▶ [DATASET CONTENT]:
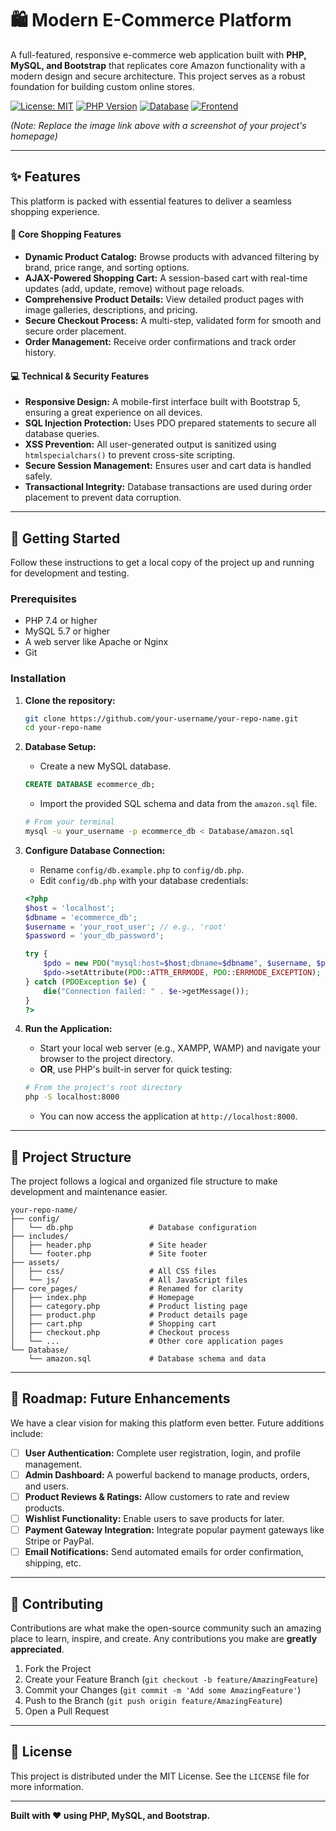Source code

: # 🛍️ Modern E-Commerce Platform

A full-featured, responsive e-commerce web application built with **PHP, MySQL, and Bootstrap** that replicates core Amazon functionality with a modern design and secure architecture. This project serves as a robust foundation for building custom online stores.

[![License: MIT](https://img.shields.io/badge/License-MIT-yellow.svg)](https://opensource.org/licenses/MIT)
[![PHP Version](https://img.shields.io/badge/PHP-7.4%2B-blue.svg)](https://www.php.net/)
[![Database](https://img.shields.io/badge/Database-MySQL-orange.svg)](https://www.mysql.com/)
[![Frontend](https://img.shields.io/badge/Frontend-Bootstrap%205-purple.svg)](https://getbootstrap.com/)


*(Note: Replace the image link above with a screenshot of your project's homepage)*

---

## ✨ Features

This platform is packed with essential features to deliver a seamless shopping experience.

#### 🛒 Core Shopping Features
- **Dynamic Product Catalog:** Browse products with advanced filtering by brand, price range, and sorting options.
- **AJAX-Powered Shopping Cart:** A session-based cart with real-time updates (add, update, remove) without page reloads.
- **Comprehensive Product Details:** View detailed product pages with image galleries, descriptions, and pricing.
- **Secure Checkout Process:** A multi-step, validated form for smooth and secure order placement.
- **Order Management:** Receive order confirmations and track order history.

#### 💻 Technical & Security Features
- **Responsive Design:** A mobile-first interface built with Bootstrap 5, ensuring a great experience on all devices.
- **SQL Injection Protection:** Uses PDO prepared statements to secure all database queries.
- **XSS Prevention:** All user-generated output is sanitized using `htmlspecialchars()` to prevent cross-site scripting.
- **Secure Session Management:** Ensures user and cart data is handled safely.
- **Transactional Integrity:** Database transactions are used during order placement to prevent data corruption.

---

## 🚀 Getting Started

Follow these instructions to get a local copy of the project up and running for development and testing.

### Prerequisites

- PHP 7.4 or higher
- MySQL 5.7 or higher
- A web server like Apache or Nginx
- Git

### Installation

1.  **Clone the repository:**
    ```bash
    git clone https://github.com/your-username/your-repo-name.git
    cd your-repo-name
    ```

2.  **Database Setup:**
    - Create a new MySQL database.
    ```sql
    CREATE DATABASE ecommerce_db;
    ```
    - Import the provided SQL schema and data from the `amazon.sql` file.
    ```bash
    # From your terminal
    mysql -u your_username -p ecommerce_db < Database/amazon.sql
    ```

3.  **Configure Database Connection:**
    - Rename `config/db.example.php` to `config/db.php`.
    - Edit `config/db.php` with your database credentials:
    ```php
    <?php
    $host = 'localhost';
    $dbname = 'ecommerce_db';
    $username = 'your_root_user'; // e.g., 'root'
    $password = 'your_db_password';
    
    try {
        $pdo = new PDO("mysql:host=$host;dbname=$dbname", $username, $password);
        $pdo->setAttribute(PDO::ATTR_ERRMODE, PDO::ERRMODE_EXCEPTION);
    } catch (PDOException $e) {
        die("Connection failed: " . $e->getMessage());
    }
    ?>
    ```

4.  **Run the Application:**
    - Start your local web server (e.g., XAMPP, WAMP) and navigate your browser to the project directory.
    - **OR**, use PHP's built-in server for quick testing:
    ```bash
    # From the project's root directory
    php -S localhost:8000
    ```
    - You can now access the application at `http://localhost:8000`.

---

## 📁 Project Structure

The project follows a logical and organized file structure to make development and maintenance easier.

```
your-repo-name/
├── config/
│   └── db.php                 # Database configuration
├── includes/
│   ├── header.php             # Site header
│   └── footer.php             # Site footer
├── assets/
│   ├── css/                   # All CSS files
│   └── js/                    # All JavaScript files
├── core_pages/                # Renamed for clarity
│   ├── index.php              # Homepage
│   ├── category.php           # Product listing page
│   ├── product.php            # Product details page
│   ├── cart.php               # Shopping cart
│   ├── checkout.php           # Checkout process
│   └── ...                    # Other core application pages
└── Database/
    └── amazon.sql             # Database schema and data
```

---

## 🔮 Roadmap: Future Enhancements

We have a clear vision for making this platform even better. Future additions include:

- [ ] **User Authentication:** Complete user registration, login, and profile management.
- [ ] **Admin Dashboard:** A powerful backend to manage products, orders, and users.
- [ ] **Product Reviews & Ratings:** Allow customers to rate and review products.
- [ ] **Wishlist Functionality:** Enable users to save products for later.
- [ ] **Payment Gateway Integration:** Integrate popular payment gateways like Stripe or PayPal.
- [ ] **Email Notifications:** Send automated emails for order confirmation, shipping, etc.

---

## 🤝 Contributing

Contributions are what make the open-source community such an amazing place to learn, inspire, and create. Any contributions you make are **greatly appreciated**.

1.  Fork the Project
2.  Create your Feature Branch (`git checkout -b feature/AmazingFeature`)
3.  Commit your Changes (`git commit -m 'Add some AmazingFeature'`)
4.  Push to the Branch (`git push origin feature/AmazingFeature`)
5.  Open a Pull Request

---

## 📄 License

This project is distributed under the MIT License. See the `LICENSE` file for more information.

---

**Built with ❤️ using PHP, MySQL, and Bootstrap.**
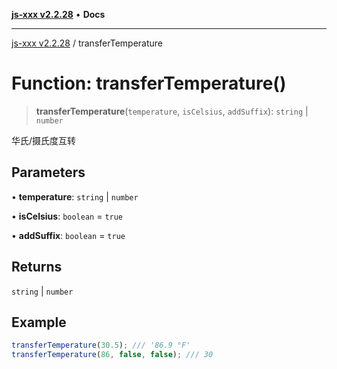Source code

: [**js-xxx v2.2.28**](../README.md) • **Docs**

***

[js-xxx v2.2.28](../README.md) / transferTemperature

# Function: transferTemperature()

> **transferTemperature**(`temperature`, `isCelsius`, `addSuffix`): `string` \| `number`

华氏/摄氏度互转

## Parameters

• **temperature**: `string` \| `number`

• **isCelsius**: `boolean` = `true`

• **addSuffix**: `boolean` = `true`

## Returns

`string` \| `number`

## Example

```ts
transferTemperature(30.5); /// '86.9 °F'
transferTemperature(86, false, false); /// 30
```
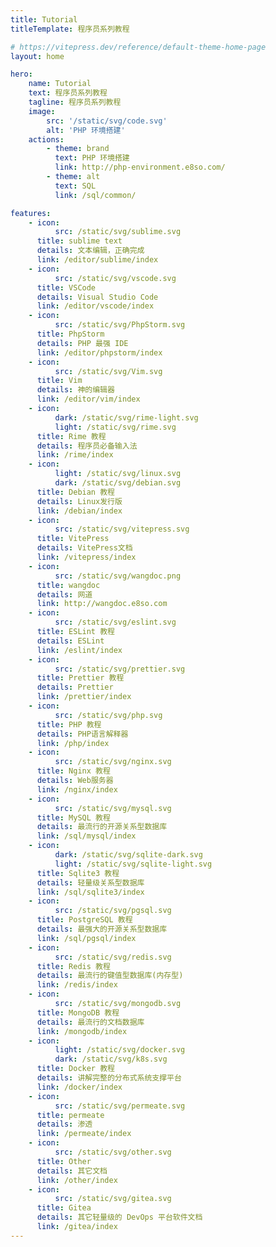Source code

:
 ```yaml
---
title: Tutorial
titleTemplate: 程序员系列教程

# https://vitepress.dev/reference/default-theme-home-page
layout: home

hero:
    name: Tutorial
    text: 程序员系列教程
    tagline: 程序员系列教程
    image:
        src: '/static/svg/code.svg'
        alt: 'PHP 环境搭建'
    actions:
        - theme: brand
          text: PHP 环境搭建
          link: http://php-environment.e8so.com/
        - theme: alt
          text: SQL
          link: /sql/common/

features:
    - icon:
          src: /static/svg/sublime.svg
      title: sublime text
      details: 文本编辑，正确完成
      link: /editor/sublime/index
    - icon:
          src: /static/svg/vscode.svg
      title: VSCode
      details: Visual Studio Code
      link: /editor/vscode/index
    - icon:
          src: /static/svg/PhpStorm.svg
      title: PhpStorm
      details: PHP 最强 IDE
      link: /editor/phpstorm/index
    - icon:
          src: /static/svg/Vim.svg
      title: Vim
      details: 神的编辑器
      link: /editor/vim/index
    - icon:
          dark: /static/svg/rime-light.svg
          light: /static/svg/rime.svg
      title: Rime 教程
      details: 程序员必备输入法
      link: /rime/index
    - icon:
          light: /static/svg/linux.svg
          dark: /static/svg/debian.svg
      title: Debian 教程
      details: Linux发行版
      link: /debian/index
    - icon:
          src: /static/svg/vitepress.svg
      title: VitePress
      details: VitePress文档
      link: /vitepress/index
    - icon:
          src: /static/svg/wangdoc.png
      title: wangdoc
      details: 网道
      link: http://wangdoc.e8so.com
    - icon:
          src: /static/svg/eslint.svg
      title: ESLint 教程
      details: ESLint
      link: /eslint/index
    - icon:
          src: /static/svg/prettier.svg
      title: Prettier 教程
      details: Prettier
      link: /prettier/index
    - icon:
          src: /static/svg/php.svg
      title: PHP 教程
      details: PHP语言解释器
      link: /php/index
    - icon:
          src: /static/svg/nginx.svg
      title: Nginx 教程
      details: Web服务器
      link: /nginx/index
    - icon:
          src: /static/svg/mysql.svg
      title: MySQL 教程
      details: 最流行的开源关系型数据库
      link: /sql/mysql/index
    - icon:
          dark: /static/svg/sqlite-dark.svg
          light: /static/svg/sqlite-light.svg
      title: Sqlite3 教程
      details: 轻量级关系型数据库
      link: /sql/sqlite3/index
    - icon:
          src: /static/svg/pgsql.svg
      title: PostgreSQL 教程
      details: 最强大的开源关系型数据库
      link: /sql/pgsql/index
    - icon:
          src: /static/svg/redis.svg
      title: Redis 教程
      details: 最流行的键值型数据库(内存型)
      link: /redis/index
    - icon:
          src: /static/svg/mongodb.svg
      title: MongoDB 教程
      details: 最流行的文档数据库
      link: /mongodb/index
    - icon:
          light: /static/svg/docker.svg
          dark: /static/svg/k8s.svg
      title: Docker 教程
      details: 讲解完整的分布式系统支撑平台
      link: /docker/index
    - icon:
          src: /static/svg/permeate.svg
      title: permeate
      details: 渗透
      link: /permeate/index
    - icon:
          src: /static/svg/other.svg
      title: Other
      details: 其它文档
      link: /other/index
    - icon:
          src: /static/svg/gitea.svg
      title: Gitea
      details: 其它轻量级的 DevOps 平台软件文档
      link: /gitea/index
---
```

▶ [EXERCISE OBJECTIVE]: Copy back, word for word, every line between the top of the material above and the line that contains "- **Dynamic Product", both included, without any pictures.

▶ [WRITTEN RESPONSE]:
Source code

: # 🛍️ Modern E-Commerce Platform

A full-featured, responsive e-commerce web application built with **PHP, MySQL, and Bootstrap** that replicates core Amazon functionality with a modern design and secure architecture. This project serves as a robust foundation for building custom online stores.

[![License: MIT](https://img.shields.io/badge/License-MIT-yellow.svg)](https://opensource.org/licenses/MIT)
[![PHP Version](https://img.shields.io/badge/PHP-7.4%2B-blue.svg)](https://www.php.net/)
[![Database](https://img.shields.io/badge/Database-MySQL-orange.svg)](https://www.mysql.com/)
[![Frontend](https://img.shields.io/badge/Frontend-Bootstrap%205-purple.svg)](https://getbootstrap.com/)


*(Note: Replace the image link above with a screenshot of your project's homepage)*

---

## ✨ Features

This platform is packed with essential features to deliver a seamless shopping experience.

#### 🛒 Core Shopping Features
- **Dynamic Product Catalog:** Browse products with advanced filtering by brand, price range, and sorting options.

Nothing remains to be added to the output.